This following is an excerpt from an old (1997) Atlantic interview with Charles Baxter whose recently released collection of short stories is called Gryphon:
Atlantic: In your essay “Against Epiphanies” you argue that a “character’s experiences in a story [don’t] have to be validated by a conclusive insight or brilliant visionary stop-time moment” and go on to assert that “radiance, after a while, gets routine.” Yet the characters in your short stories often do experience moments of startling revelation — and, in fact, many critics identify your graceful use of epiphanies as one of your unique talents. How do you reconcile the thoughts expressed in your essay with instances of revelation in your fiction?

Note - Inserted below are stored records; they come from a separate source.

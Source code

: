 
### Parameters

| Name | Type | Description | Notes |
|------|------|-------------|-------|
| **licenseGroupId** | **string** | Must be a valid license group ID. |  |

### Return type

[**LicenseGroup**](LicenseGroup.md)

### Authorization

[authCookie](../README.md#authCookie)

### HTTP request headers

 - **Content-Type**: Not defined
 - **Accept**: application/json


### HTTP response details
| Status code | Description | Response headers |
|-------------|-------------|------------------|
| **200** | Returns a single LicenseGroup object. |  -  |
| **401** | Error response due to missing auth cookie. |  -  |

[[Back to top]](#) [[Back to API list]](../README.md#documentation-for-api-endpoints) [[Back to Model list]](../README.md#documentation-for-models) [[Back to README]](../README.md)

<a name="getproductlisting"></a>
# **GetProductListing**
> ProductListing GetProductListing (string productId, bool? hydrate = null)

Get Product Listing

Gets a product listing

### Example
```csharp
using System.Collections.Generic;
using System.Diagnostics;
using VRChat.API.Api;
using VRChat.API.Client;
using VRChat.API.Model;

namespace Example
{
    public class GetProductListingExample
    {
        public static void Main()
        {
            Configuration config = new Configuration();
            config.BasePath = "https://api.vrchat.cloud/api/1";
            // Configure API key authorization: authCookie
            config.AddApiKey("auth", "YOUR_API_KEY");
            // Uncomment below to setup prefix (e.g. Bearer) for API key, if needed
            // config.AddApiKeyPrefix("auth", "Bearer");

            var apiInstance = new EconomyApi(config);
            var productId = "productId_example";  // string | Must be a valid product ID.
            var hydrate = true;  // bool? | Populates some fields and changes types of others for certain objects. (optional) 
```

Baxter: I can’t reconcile them. Or maybe I’m like Huck Finn’s father, who has perfected his denunciation of alcohol during the day and his back-alley binges at night. I disapprove of epiphanies and their phony auras but I am besotted by them—can’t get enough of them in life or elsewhere…Seriously though, as a person who was brought up with religious faith and then got out of it, I’m always looking for secular manifestations of the sacred. At the same time I know that when these moments are arranged—particularly at the end of short stories—they acquire an absolutely formulaic quality…If you’re trying to write a story with a beginning, middle, and end but haven’t found a way of tying it up dramatically, an epiphany will do the job. But it often ends up feeling like a shortcut, and besides, as I wrote in the essay, I’ve had so god-damned few epiphanies in my life that I’m suspicious of them. And most of them have been wrong anyway!

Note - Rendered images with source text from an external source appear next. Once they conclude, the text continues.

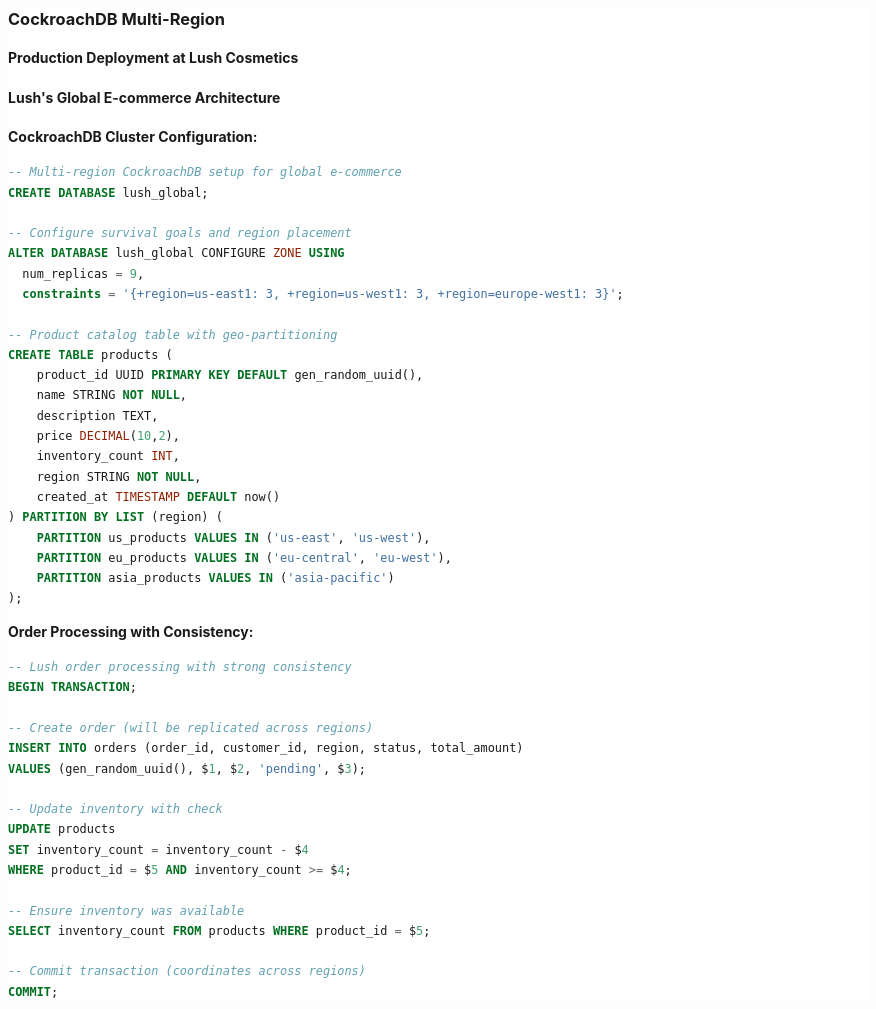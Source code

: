 ### CockroachDB Multi-Region

**Production Deployment at Lush Cosmetics**

#### Lush's Global E-commerce Architecture

**CockroachDB Cluster Configuration:**
```sql
-- Multi-region CockroachDB setup for global e-commerce
CREATE DATABASE lush_global;

-- Configure survival goals and region placement
ALTER DATABASE lush_global CONFIGURE ZONE USING 
  num_replicas = 9,
  constraints = '{+region=us-east1: 3, +region=us-west1: 3, +region=europe-west1: 3}';

-- Product catalog table with geo-partitioning
CREATE TABLE products (
    product_id UUID PRIMARY KEY DEFAULT gen_random_uuid(),
    name STRING NOT NULL,
    description TEXT,
    price DECIMAL(10,2),
    inventory_count INT,
    region STRING NOT NULL,
    created_at TIMESTAMP DEFAULT now()
) PARTITION BY LIST (region) (
    PARTITION us_products VALUES IN ('us-east', 'us-west'),
    PARTITION eu_products VALUES IN ('eu-central', 'eu-west'),
    PARTITION asia_products VALUES IN ('asia-pacific')
);
```

**Order Processing with Consistency:**
```sql
-- Lush order processing with strong consistency
BEGIN TRANSACTION;

-- Create order (will be replicated across regions)
INSERT INTO orders (order_id, customer_id, region, status, total_amount)
VALUES (gen_random_uuid(), $1, $2, 'pending', $3);

-- Update inventory with check
UPDATE products 
SET inventory_count = inventory_count - $4
WHERE product_id = $5 AND inventory_count >= $4;

-- Ensure inventory was available
SELECT inventory_count FROM products WHERE product_id = $5;

-- Commit transaction (coordinates across regions)
COMMIT;
```
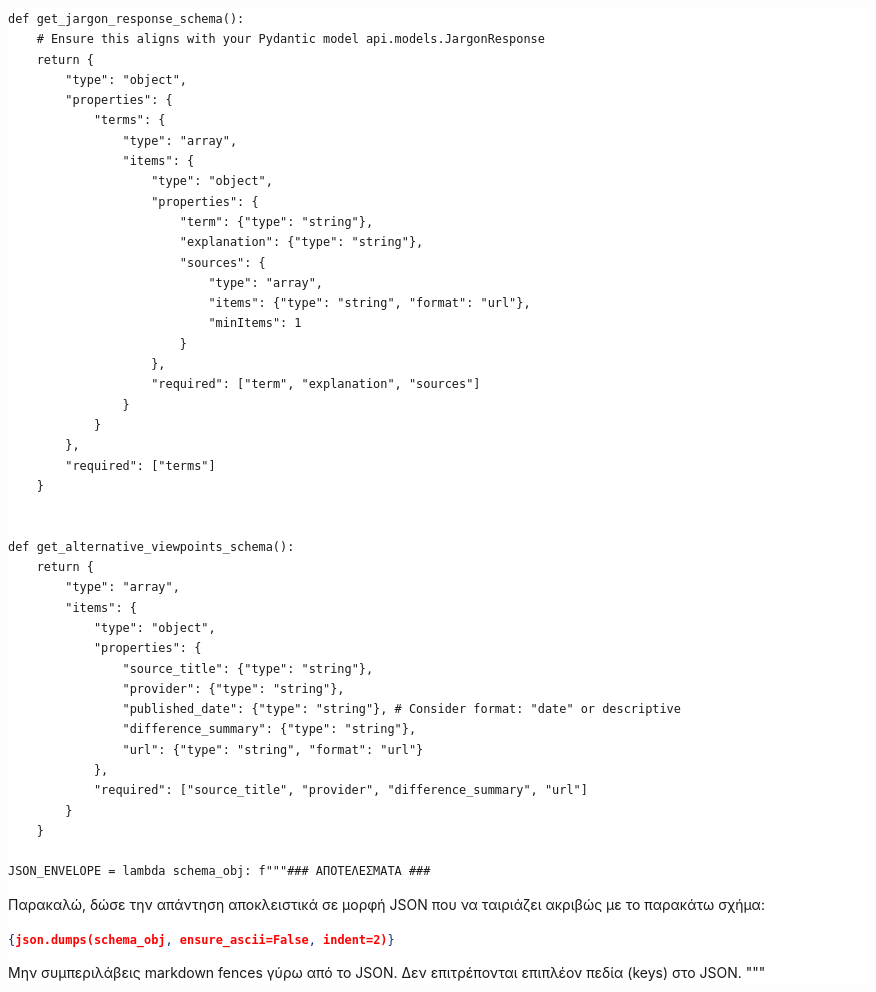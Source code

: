     def get_jargon_response_schema():
        # Ensure this aligns with your Pydantic model api.models.JargonResponse
        return {
            "type": "object",
            "properties": {
                "terms": {
                    "type": "array",
                    "items": {
                        "type": "object",
                        "properties": {
                            "term": {"type": "string"},
                            "explanation": {"type": "string"},
                            "sources": {
                                "type": "array",
                                "items": {"type": "string", "format": "url"},
                                "minItems": 1
                            }
                        },
                        "required": ["term", "explanation", "sources"]
                    }
                }
            },
            "required": ["terms"]
        }


    def get_alternative_viewpoints_schema():
        return {
            "type": "array",
            "items": {
                "type": "object",
                "properties": {
                    "source_title": {"type": "string"},
                    "provider": {"type": "string"}, 
                    "published_date": {"type": "string"}, # Consider format: "date" or descriptive
                    "difference_summary": {"type": "string"},
                    "url": {"type": "string", "format": "url"}
                },
                "required": ["source_title", "provider", "difference_summary", "url"]
            }
        }

    JSON_ENVELOPE = lambda schema_obj: f"""### ΑΠΟΤΕΛΕΣΜΑΤΑ ###

Παρακαλώ, δώσε την απάντηση αποκλειστικά σε μορφή JSON που να ταιριάζει ακριβώς με το παρακάτω σχήμα:
```json
{json.dumps(schema_obj, ensure_ascii=False, indent=2)}
```
Μην συμπεριλάβεις markdown fences γύρω από το JSON. Δεν επιτρέπονται επιπλέον πεδία (keys) στο JSON.
"""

I am taken in by the dilemma he describes—disapproving of epiphanies but besotted by them nonetheless. And even though he is focused on fiction forms (he teaches creative writing to MFA students), there are parallels that exist in other art forms as well.
I was also engaged by his description of his proclivities: “As a person who was brought up with religious faith and then got out of it, I’m always looking for secular manifestations of the sacred.” That is an impulse I know well.